_What you are asked to do_
The copy should hold exactly the lines below from the one that contains "python make.py" through the one that contains "worden native UI-componenten" and nothing else, so no pictures.

Collected data:

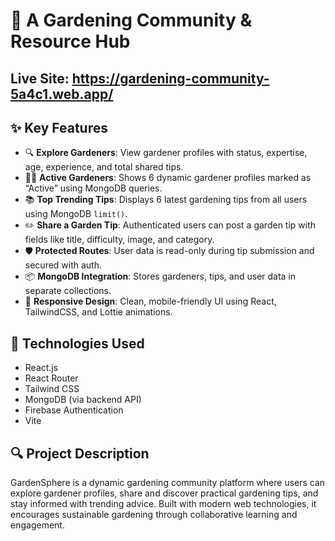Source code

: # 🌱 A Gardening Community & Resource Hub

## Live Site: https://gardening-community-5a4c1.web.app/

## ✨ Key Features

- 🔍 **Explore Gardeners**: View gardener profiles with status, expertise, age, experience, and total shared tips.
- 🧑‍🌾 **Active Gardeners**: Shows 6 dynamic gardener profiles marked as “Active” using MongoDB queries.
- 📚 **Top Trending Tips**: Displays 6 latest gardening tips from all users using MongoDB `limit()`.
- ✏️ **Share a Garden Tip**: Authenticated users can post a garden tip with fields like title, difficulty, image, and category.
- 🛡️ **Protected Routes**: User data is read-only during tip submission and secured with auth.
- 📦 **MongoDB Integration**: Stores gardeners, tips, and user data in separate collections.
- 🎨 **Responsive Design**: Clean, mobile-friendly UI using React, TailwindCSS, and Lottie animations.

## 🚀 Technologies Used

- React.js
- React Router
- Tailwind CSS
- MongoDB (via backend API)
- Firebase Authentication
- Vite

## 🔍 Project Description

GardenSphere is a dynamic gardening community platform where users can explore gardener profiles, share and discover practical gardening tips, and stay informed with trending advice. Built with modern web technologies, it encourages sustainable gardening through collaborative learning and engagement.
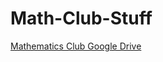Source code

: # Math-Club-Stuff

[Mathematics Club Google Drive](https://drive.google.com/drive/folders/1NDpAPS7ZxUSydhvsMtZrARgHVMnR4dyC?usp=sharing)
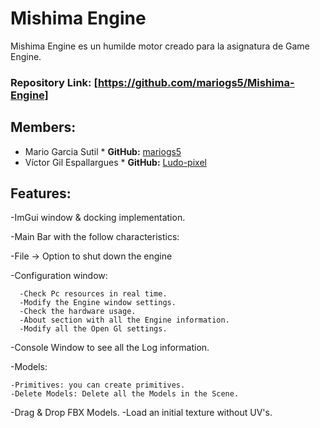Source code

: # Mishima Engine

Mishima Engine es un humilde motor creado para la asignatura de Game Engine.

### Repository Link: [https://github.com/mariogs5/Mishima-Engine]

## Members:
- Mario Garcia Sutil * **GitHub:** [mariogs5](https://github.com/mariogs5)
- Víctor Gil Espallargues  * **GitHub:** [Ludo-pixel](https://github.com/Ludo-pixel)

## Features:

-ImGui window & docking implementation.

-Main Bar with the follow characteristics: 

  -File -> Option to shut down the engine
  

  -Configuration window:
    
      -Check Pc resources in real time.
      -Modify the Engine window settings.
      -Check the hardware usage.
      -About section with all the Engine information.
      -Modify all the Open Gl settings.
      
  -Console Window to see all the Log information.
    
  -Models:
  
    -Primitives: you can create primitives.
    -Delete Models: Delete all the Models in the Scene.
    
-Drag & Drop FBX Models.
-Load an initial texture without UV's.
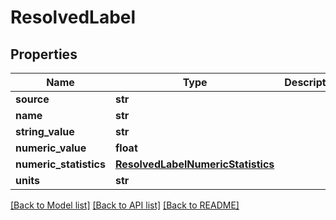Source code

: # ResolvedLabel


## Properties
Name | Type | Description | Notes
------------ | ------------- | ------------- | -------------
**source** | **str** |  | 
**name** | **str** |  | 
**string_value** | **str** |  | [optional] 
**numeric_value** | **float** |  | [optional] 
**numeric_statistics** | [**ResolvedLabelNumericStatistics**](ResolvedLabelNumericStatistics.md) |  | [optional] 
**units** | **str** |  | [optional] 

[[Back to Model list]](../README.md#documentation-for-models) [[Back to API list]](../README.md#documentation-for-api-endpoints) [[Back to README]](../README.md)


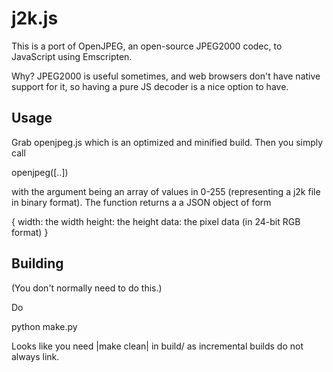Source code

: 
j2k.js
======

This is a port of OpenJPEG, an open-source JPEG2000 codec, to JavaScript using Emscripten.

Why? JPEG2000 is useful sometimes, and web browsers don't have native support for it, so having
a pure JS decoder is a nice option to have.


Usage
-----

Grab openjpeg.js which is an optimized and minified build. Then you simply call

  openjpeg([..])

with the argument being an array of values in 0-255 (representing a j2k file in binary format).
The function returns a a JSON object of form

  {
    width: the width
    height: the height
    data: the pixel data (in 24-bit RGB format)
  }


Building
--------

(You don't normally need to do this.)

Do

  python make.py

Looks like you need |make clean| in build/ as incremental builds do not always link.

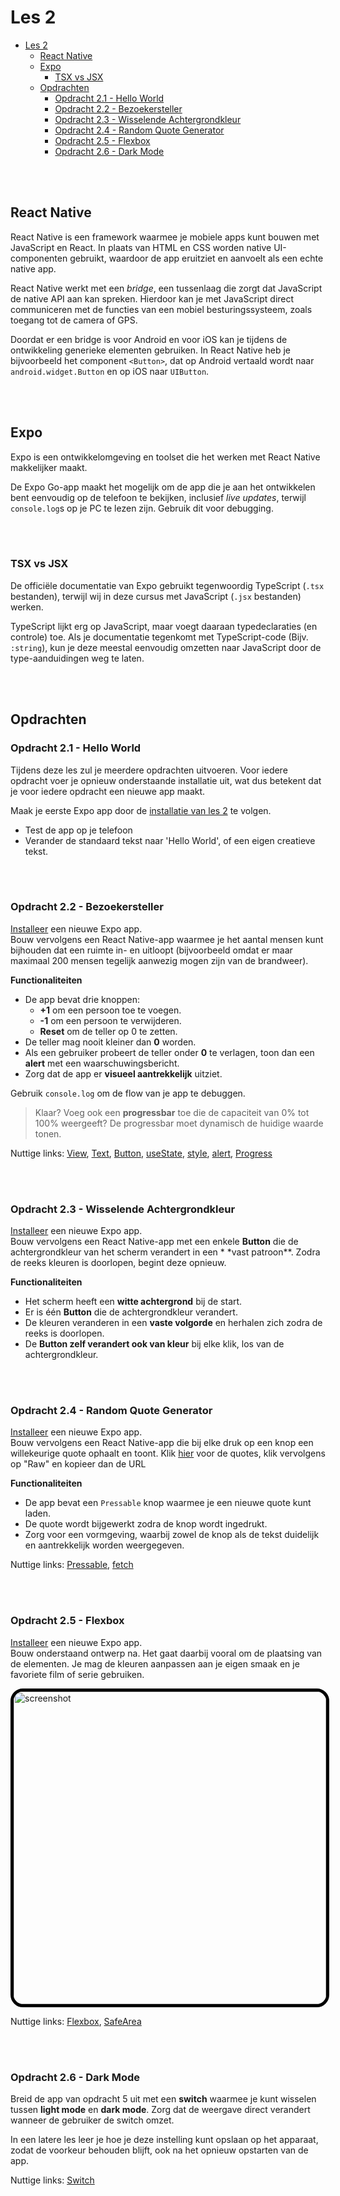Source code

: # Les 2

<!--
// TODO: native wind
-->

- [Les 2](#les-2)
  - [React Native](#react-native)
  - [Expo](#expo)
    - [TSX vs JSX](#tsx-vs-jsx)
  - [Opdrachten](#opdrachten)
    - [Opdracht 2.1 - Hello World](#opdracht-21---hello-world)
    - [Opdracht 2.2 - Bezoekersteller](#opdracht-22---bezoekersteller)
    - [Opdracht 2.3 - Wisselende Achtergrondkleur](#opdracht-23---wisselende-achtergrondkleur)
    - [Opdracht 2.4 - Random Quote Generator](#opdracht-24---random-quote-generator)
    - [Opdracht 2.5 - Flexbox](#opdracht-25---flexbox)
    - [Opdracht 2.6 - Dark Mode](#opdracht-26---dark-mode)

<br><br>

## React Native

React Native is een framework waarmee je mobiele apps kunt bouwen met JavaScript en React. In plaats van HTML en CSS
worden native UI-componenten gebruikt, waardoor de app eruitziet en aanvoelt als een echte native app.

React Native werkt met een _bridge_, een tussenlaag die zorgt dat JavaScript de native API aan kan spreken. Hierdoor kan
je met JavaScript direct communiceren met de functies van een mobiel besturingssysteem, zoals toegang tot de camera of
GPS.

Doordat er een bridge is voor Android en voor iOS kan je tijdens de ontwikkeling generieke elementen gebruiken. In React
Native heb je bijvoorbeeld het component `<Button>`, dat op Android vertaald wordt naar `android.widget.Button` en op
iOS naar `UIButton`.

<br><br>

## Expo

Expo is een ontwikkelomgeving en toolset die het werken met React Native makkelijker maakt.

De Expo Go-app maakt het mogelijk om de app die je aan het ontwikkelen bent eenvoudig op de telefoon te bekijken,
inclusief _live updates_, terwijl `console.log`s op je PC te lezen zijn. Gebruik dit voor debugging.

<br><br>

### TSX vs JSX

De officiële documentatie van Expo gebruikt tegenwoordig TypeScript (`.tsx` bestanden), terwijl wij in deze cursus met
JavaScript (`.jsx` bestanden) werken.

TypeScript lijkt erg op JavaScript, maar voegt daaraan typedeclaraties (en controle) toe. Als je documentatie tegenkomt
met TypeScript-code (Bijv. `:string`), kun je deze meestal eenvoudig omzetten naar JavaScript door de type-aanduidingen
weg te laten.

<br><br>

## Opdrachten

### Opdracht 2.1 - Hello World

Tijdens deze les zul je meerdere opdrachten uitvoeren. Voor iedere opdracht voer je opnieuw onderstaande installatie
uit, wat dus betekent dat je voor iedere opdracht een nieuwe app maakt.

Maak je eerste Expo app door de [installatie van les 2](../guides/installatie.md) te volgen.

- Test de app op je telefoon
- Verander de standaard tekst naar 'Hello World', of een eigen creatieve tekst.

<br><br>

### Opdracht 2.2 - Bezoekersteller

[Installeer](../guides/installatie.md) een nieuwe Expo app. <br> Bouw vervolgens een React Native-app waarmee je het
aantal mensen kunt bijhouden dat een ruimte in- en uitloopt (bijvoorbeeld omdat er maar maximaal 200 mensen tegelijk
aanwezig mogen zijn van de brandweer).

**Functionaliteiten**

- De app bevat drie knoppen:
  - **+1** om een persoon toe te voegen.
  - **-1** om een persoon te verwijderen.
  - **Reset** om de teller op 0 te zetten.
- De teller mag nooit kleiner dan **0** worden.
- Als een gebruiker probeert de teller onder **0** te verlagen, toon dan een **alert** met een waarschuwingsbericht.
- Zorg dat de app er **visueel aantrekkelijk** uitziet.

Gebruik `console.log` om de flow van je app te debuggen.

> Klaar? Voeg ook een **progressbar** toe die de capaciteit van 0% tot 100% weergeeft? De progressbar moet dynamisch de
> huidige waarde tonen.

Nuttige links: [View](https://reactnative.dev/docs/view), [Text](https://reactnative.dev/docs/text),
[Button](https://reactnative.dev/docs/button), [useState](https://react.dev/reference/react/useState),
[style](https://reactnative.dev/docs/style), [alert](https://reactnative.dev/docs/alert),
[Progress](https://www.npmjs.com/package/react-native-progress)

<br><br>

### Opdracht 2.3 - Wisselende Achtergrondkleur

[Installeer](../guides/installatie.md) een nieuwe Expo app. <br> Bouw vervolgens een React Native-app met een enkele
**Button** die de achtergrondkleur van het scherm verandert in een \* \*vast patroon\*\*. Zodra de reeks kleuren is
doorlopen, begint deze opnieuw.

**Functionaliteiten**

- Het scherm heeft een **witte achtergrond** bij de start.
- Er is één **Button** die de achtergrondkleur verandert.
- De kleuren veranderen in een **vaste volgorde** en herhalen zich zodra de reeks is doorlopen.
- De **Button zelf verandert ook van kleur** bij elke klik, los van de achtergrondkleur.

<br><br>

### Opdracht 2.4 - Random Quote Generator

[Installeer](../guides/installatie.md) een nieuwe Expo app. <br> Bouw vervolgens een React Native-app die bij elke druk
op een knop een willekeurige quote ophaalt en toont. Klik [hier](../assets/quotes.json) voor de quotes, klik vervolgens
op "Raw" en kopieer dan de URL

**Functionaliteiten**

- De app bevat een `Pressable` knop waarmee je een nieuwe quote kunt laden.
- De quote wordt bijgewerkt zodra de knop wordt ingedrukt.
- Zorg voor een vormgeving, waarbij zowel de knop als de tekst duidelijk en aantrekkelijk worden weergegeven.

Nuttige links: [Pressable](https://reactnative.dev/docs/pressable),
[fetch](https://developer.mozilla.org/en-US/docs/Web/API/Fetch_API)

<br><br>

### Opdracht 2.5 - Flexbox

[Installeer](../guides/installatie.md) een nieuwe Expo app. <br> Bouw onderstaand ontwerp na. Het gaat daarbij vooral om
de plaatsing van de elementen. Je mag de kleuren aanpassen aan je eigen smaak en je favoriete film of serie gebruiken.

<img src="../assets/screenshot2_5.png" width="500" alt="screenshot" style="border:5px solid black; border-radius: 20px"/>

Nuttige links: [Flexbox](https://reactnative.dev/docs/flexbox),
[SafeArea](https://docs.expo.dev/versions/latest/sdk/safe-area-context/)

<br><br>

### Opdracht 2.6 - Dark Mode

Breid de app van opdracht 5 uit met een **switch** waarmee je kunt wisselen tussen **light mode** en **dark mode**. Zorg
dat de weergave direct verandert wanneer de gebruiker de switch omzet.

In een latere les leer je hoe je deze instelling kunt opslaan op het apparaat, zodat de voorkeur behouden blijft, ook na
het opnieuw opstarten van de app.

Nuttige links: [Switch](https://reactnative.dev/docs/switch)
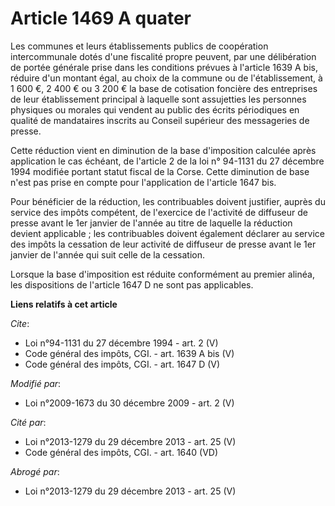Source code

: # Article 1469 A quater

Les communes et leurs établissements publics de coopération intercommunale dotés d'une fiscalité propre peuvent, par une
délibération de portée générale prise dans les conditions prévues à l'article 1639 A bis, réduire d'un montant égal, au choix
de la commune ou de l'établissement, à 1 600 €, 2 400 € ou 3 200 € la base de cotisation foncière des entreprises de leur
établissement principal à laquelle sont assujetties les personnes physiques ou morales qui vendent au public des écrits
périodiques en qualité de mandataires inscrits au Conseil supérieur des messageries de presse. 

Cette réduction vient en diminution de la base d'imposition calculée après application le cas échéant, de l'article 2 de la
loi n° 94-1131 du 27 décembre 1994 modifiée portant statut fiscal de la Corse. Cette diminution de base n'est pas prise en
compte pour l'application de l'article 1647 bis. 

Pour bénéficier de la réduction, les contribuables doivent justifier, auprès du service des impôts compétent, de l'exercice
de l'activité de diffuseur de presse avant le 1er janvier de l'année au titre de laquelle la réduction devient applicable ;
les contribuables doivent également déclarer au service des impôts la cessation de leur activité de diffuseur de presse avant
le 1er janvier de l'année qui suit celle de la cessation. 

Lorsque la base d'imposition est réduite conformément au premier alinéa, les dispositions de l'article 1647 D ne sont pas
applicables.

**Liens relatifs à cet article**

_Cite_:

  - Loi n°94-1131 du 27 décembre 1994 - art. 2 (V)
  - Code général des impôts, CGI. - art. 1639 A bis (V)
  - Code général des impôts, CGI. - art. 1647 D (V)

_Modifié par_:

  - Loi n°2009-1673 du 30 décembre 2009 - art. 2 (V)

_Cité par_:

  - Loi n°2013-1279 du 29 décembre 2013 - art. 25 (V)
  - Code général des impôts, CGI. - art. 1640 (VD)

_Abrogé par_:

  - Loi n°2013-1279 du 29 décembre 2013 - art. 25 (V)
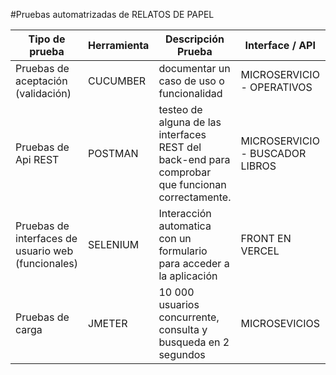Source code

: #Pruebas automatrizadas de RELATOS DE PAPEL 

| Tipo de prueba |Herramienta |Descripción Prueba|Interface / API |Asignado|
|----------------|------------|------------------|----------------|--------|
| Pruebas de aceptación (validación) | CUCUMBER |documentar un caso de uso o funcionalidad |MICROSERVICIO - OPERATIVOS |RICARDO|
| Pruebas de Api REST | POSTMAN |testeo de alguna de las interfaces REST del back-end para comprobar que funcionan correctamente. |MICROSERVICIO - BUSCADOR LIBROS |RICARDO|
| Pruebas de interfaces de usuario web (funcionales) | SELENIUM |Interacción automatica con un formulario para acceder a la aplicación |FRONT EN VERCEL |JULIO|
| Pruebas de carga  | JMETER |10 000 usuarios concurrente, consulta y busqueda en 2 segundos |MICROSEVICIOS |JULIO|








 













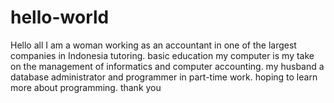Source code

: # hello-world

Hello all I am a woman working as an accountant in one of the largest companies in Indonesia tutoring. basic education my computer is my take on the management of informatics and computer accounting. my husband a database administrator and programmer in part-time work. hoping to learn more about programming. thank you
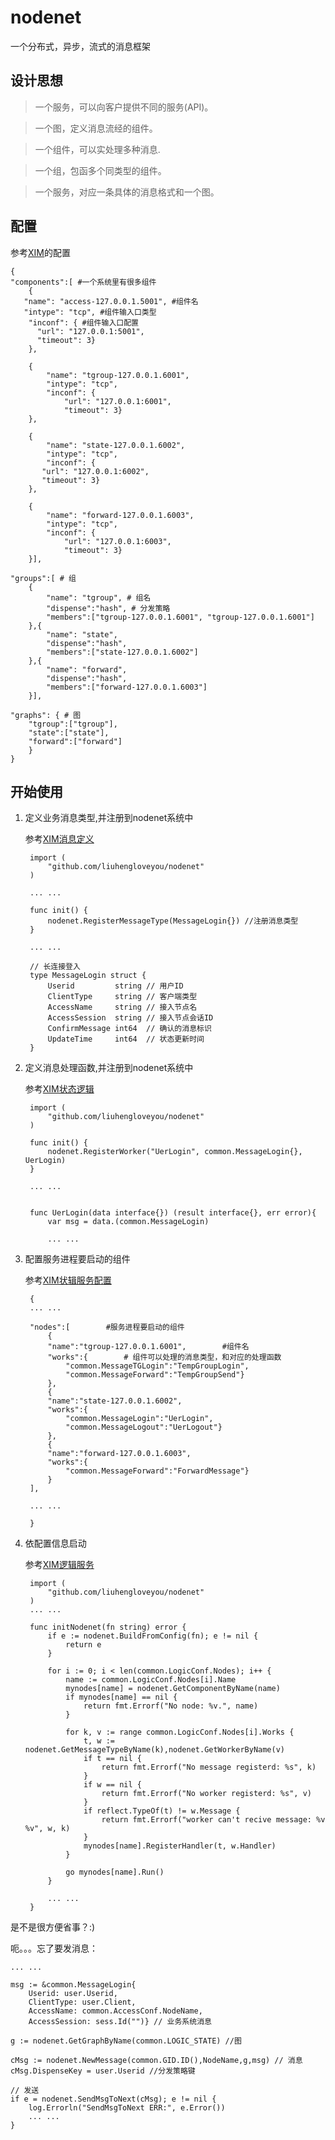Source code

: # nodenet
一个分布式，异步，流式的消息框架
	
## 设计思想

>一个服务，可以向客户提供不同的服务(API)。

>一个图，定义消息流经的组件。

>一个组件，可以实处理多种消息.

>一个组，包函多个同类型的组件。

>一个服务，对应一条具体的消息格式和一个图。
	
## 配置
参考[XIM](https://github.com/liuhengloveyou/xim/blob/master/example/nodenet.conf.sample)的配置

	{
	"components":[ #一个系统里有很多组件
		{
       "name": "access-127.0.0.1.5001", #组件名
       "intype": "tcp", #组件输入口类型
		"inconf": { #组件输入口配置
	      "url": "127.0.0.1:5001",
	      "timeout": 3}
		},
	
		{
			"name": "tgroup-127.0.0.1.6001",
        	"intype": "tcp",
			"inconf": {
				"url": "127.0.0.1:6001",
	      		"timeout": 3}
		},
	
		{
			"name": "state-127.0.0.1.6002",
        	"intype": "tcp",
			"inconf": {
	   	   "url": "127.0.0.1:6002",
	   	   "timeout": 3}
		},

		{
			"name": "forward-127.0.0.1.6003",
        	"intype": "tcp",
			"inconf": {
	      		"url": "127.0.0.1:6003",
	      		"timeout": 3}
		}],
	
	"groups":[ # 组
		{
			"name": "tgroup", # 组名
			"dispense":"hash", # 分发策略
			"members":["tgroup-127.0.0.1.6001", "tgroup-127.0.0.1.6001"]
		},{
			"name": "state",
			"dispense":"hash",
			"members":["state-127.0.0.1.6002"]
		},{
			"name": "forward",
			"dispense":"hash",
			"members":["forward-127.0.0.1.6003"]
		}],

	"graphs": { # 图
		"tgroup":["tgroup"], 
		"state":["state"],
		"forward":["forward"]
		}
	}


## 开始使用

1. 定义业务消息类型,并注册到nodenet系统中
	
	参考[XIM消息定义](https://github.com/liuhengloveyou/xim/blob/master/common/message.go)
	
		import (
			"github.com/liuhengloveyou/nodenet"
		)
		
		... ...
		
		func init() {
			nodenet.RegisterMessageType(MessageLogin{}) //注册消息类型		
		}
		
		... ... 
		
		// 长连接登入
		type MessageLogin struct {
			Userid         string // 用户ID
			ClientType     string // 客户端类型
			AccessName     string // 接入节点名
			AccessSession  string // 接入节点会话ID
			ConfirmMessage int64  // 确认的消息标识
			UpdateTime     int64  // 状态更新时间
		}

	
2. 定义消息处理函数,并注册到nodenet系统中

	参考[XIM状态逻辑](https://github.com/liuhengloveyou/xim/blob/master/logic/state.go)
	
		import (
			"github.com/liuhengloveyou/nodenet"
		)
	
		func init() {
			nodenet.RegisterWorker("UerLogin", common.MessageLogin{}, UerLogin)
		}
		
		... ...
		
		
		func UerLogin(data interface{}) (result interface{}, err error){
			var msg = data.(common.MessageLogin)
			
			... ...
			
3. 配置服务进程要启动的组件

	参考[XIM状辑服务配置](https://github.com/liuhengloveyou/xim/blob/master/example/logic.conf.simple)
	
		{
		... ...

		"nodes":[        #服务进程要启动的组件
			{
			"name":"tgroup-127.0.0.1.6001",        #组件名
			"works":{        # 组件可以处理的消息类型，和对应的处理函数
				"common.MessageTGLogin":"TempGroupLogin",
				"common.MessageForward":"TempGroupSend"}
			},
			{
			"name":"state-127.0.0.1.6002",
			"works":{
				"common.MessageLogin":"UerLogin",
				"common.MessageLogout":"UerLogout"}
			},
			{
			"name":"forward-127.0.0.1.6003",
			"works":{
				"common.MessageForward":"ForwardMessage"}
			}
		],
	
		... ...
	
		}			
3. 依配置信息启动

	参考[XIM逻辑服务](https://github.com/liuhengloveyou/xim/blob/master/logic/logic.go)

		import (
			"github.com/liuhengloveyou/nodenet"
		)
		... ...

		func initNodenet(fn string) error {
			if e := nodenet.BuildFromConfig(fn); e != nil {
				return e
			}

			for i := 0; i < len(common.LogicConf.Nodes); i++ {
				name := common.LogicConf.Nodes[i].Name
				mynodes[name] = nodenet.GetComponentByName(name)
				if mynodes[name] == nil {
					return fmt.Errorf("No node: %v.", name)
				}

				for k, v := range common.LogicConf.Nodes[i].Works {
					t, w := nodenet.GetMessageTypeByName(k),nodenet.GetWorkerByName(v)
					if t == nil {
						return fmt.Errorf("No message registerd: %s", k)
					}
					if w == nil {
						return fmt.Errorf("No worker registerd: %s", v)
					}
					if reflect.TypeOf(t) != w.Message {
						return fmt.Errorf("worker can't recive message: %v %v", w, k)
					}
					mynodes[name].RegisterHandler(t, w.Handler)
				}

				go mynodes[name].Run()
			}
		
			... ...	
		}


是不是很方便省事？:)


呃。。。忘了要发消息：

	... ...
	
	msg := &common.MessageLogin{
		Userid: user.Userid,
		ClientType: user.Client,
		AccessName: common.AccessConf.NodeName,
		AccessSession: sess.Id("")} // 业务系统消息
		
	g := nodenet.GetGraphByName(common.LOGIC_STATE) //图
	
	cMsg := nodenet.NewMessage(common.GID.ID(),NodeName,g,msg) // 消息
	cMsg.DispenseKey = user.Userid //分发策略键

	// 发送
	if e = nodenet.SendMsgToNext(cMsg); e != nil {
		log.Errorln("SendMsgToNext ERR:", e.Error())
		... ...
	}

_Result for this exercise_
  python make.py

Looks like you need |make clean| in build/ as incremental builds do not always link.

Source code

: # Les 2

<!--
// TODO: native wind
-->

- [Les 2](#les-2)
  - [React Native](#react-native)
  - [Expo](#expo)
    - [TSX vs JSX](#tsx-vs-jsx)
  - [Opdrachten](#opdrachten)
    - [Opdracht 2.1 - Hello World](#opdracht-21---hello-world)
    - [Opdracht 2.2 - Bezoekersteller](#opdracht-22---bezoekersteller)
    - [Opdracht 2.3 - Wisselende Achtergrondkleur](#opdracht-23---wisselende-achtergrondkleur)
    - [Opdracht 2.4 - Random Quote Generator](#opdracht-24---random-quote-generator)
    - [Opdracht 2.5 - Flexbox](#opdracht-25---flexbox)
    - [Opdracht 2.6 - Dark Mode](#opdracht-26---dark-mode)

<br><br>

## React Native

React Native is een framework waarmee je mobiele apps kunt bouwen met JavaScript en React. In plaats van HTML en CSS
worden native UI-componenten gebruikt, waardoor de app eruitziet en aanvoelt als een echte native app.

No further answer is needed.